By Niklas Pollard
ORLANDO, Florida (Reuters) - Fast-growing measurement technology group Hexagon <HEXAb.ST> set new financial targets on Monday, setting its sights on stronger profitability and sales in the coming years while relying less on acquired growth.
The Swedish company said it would aim to boost operating margin to 25 percent in 2015 from an underlying 18.4 percent last year while lifting sales to an annual 3.5 billion euros ($5.11 billion) from 1.48 billion euros in 2010.
"We call the plan 35-25-15," Chief Executive Ola Rollen told reporters. "That is, 3.5 billion euros in turnover, 25 percent operating margin in 2015, and that is at an annual pace."
The new targets for the group, which sells under brands such as Leica Geosystems as well as its own name, compared with average market expectations in a Reuters survey for a margin goal of 25 percent in 2014 and sales of 3.36 billion euros.
The new goals were rolled out in the wake of last year's acquisition of U.S. software firm Intergraph, Hexagon's biggest-ever purchase, which left it set to ease past previous targets for a 20 percent margin and 20 billion crowns ($3.25 billion) in sales this year.

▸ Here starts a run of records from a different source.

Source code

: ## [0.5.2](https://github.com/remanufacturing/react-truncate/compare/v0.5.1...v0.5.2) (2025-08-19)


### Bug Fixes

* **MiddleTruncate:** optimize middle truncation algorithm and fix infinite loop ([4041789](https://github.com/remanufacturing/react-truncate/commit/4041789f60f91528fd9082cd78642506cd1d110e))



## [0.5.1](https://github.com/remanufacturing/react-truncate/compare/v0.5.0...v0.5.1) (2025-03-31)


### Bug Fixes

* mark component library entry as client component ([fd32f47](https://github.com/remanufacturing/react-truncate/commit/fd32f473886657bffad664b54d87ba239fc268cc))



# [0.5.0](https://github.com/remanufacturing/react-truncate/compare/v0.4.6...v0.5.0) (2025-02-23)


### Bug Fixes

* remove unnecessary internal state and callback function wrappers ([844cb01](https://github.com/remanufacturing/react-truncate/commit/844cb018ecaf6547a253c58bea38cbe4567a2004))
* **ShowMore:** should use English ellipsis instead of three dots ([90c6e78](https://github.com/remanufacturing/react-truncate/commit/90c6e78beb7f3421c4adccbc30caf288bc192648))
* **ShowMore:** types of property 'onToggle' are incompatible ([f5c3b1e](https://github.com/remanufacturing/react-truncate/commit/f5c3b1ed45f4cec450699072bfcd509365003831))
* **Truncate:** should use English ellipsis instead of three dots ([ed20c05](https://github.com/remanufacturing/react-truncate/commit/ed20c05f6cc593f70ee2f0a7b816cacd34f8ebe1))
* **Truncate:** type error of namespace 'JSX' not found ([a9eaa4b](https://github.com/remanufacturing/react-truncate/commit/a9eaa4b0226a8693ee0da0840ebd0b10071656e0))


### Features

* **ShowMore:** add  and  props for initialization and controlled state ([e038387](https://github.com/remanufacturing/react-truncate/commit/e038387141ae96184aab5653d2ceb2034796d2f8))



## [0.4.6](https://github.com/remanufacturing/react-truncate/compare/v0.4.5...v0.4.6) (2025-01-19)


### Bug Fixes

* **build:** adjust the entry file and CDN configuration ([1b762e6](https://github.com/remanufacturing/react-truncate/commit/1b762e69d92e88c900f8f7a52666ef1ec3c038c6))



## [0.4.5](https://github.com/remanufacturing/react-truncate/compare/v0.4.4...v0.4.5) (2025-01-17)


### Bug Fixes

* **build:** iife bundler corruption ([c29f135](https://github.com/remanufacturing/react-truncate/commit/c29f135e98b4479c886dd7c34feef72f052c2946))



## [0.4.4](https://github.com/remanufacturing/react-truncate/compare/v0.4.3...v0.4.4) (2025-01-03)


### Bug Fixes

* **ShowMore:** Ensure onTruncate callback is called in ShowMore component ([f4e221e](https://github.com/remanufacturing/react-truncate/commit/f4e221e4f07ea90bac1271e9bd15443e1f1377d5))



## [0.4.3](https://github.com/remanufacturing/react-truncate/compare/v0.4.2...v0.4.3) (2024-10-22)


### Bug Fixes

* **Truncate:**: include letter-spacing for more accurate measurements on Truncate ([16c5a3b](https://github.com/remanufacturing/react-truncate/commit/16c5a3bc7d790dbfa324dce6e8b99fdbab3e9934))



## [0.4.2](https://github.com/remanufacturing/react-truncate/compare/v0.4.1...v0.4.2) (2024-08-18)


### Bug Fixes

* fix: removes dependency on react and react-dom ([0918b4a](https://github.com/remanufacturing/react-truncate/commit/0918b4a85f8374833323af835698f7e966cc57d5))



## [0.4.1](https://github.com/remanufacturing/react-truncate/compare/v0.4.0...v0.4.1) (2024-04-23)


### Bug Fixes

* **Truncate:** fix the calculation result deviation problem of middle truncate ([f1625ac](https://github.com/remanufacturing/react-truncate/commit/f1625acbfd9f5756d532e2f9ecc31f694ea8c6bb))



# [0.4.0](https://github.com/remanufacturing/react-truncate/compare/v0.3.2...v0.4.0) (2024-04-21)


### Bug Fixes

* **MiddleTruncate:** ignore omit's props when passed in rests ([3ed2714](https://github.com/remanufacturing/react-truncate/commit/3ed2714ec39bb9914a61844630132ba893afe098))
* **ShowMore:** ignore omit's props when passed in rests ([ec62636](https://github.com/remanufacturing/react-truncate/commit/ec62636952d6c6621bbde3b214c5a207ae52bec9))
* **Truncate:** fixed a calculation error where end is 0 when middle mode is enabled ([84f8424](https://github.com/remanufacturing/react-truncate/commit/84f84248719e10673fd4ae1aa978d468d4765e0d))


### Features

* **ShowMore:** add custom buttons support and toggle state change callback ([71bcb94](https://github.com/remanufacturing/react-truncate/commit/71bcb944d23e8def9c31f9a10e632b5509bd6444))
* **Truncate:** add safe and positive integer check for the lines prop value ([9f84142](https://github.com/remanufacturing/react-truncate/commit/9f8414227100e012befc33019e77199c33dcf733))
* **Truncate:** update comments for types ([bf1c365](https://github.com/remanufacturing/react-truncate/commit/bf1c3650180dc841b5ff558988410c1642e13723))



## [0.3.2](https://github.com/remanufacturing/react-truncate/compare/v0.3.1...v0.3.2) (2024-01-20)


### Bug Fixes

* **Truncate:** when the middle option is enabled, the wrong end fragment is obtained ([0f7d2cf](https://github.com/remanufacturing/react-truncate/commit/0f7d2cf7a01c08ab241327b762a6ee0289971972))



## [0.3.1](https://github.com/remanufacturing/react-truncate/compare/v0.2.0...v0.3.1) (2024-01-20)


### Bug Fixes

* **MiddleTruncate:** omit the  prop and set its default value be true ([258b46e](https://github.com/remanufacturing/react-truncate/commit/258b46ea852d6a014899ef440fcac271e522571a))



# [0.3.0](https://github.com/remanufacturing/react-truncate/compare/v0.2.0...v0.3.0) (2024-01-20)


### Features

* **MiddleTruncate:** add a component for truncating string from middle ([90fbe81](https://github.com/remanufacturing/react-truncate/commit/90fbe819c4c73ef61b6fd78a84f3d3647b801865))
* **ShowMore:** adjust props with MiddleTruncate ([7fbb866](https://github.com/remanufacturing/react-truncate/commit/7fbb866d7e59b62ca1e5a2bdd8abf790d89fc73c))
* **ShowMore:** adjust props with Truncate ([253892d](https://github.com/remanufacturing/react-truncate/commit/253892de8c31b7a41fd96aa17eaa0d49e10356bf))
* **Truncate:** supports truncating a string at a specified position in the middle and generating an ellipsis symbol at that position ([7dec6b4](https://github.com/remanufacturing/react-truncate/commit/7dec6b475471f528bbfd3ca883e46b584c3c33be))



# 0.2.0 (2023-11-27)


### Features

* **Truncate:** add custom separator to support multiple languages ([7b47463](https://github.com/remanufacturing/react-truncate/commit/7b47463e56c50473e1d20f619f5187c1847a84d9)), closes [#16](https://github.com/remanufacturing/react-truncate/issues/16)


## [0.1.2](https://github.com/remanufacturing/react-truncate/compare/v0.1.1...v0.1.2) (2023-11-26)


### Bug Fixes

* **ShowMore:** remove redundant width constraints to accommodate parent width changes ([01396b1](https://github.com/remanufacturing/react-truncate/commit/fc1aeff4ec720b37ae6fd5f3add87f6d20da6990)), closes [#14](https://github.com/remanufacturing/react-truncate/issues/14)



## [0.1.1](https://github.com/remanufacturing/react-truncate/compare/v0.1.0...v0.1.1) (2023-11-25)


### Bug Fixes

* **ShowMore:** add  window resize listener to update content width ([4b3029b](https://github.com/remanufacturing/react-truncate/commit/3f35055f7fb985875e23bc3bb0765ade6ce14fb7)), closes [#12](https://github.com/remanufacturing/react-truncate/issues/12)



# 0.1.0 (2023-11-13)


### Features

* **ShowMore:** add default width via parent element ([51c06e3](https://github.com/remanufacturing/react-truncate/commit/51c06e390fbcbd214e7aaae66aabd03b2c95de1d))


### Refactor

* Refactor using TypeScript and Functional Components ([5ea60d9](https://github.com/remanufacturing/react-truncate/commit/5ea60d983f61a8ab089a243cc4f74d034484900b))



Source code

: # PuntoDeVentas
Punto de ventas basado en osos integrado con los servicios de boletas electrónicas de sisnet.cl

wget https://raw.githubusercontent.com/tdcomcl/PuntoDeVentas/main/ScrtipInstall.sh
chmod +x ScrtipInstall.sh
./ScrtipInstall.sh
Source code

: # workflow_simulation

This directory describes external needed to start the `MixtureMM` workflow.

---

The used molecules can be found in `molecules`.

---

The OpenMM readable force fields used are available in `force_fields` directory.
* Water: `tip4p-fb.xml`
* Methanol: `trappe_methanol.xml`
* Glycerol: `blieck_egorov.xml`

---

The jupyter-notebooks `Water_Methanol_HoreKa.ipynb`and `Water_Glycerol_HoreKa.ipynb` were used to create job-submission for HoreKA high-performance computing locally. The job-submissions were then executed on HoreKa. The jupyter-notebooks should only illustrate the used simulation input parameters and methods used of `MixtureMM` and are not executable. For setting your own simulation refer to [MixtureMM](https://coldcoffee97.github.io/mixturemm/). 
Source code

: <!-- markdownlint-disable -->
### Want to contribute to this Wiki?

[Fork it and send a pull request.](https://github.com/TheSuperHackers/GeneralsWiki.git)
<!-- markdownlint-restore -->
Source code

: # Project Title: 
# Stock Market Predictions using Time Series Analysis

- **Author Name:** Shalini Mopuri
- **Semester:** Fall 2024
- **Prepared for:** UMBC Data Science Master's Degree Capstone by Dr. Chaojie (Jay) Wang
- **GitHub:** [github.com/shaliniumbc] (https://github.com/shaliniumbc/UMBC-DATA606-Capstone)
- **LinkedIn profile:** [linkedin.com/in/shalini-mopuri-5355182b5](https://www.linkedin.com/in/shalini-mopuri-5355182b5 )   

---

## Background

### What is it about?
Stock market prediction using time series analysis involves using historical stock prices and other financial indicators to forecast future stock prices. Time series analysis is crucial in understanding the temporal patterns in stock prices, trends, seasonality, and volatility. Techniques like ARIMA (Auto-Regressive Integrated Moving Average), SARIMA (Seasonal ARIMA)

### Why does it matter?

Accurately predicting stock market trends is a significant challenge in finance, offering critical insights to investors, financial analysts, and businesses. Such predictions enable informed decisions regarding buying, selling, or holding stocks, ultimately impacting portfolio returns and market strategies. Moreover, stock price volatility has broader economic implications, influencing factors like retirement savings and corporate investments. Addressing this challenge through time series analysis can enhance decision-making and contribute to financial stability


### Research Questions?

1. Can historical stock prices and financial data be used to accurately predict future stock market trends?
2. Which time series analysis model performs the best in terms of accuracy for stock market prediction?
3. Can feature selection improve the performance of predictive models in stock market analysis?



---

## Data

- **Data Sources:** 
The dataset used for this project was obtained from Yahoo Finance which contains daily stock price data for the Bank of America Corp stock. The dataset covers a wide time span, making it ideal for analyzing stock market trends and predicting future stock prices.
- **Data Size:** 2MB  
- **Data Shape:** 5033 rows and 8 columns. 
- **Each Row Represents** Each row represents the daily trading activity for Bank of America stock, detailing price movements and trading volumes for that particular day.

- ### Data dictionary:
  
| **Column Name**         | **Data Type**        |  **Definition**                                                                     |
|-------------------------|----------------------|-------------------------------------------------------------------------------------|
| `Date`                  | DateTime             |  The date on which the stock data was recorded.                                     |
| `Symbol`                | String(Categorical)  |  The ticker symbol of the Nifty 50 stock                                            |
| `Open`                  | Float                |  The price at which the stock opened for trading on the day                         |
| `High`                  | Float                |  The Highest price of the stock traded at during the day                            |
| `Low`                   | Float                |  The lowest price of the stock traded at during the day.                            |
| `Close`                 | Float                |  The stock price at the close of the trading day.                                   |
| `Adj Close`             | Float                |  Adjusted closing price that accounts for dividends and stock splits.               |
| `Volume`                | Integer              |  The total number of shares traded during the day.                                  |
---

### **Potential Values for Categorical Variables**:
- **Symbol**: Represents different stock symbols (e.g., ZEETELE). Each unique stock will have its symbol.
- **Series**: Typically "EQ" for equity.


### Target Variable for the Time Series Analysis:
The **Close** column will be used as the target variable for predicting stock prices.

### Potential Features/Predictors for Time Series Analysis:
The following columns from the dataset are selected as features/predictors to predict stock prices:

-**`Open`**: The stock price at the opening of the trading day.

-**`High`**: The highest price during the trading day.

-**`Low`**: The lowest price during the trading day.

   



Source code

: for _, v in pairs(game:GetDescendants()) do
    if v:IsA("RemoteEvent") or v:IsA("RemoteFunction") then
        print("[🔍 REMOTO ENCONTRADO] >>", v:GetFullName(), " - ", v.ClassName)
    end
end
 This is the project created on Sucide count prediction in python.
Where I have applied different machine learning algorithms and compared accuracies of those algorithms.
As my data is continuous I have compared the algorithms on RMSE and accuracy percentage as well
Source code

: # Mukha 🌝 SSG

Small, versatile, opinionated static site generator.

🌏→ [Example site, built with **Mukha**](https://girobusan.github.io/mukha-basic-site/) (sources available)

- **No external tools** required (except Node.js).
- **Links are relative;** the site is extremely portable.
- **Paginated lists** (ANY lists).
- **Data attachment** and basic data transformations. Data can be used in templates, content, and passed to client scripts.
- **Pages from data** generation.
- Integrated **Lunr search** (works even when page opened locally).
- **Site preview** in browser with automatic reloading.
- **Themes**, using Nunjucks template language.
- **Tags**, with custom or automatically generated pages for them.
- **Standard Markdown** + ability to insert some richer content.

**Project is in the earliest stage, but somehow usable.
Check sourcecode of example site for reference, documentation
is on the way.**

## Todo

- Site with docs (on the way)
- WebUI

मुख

A steady flow of acquisitions and strong organic growth have underpinned a rise in Hexagon's market capitalization in recent years and saw it win a place in the Stockholm bourse's blue-chip benchmark index <.OMXS30> as of this month.
SYNERGIES AHEAD OF PLAN
Hexagon is market leader in a specialized sector straddling software and engineering hardware and where rivals such as U.S. Trimble Navigation <TRMB.O> have also been on the acquisition trail, making an agreed bid for Finland's Tekla <TLA1V.HE> last month.
Rollen said the integration of Intergraph was creating vast business opportunities that underpinned the new financial targets, as was a base-case scenario of continued market growth at the historic average of 8 percent per year.
In the base-case scenario of firm market growth, the focus would be on lifting sales organically with only some minor add-on acquisitions, Rollen said.
"This does not rule out additional acquisitions, but they will not be as prominent as organic growth under this plan," he said. "We are talking about small to medium-sized acquisitions with less than $100 million in turnover."
"We will finance these acquisitions via our own cash flow."
Rollen also said the company, whose stock has gained about 90 percent over the past year, would be looking to sell its non-core operations, grouped in the Other Operations segment, sometime during the period through to end-2015.
"The level of ambition here is a shade higher than what the market was looking for," said a Sweden-based analyst who asked not to be identified. "But it is hard to say whether it will be positive enough ... the stock has been doing quite well over the past ten days."
However, if markets suffered a sharp decline, for instance due to weaker development stemming from a public debt-laden eurozone, Hexagon would still stick to its new targets but reach them in part through one or more major acquisitions, he added.
"If you can't grow your own business, then it is a good time to buy somebody else's," Rollen said.
In the shorter term, Rollen said that market growth this year was expected to run in double digits amid strong growth in emerging markets and a continued recovery in mature markets in North America and Europe.
Cost synergies from the acquisition of Intergraph were also running ahead of plan, Rollen said. This meant the group should hit $40 million in cost synergies in the fourth quarter compared with a previous target of $30 million this year, he said.